Reputation: 465
I have a very big data frame, I have to use specific 8 columns from the data frame where the values are either "strongly agree", "agree" or "disagree". Depending on these 8 columns, I need to create a new column which tell which cluster(1-8) the row belongs to (preferably by using K-means clustering).
Is this possible in PySpak?
PS: I am new to PySpark, Any help would be highly appreciated
column:1 Column:2 column:3 column:4 column:5 .........column:8 new_column_required?
---------- -------- -------- -------- -------- --------- --------------------
agree disagree agree agree disagree disagree cluster1?
disagree NaN disagree disagree NaN agree NaN?
. . . . . . .
. . . . . . .
agree disagree agree agree disagree agree cluster 7?
Upvotes: 2
Views: 878
Reputation: 14845
Step 1: Generate Test data
Create some (almost) random test data.
cols=[f'col{i}' for i in range(1,9)]
rows=100
def create_data():
from random import random
for i in range(0,rows):
yield ['agree' if random() < i/rows else 'disagree' if random() < 0.95 else None for c in cols]

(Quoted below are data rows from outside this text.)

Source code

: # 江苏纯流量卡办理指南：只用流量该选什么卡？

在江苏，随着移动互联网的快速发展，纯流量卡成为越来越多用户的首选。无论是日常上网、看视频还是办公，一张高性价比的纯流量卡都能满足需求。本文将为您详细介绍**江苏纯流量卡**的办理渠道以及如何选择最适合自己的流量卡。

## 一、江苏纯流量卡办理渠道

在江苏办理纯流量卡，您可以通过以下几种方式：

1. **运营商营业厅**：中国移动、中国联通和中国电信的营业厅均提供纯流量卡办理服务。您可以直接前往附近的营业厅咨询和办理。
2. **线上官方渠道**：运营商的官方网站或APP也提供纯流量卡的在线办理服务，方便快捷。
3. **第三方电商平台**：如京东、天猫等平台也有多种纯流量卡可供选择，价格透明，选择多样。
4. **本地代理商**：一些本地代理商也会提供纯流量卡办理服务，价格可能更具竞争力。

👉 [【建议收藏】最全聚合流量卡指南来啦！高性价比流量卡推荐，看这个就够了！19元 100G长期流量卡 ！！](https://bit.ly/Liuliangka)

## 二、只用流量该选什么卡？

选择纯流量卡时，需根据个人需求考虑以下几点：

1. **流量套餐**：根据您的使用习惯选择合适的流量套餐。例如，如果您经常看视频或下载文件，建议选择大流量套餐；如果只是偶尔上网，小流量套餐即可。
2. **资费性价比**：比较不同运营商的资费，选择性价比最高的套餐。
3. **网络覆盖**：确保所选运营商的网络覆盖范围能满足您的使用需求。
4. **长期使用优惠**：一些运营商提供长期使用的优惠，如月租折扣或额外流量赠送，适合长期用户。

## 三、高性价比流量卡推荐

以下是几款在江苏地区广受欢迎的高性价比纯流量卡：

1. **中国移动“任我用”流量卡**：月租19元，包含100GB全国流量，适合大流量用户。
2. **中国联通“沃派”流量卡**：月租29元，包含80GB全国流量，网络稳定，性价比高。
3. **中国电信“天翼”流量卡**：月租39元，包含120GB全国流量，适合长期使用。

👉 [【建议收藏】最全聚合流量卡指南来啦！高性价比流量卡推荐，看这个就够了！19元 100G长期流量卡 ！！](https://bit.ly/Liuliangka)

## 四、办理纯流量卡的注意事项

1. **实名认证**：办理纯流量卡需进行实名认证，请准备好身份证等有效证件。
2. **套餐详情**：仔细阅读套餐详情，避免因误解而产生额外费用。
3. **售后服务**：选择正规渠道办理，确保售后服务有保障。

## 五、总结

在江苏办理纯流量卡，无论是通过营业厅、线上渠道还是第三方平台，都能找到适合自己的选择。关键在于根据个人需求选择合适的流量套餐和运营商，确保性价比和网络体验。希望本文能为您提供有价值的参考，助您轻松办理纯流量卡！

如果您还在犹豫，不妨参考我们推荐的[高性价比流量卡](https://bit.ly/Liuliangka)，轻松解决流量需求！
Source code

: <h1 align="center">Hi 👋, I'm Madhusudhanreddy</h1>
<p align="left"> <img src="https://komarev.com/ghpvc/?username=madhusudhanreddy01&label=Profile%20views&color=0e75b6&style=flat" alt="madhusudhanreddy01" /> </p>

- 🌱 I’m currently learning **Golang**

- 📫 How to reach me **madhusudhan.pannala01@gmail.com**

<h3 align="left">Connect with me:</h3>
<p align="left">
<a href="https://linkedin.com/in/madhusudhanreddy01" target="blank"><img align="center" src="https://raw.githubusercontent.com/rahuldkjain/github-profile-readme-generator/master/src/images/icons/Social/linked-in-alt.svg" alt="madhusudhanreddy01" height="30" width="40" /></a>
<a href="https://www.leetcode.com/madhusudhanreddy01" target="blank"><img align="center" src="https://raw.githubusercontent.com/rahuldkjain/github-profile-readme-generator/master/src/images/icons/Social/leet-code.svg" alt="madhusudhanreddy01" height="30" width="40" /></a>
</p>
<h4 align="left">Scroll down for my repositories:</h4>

df=spark.createDataFrame(list(create_data()), cols)
Step 2: Transforms Strings
The agree
/disagree
strings cannot by handled by the VectorAssembler
in the step 3. So the strings are transformed into numeric values. Here we treat the Null/NaN values as third category.
boolean_cols=[f'{c}_bool' for c in cols]
df2 = df.selectExpr(cols + [f'if( {c} = "agree", 1.0, if( {c} = "disagree", 2.0, 3.0)) as {b}' for c, b in zip(cols,boolean_cols)])
Using a StringIndexer would also be an option. But as there are only two different strings this might be a bit overengineered.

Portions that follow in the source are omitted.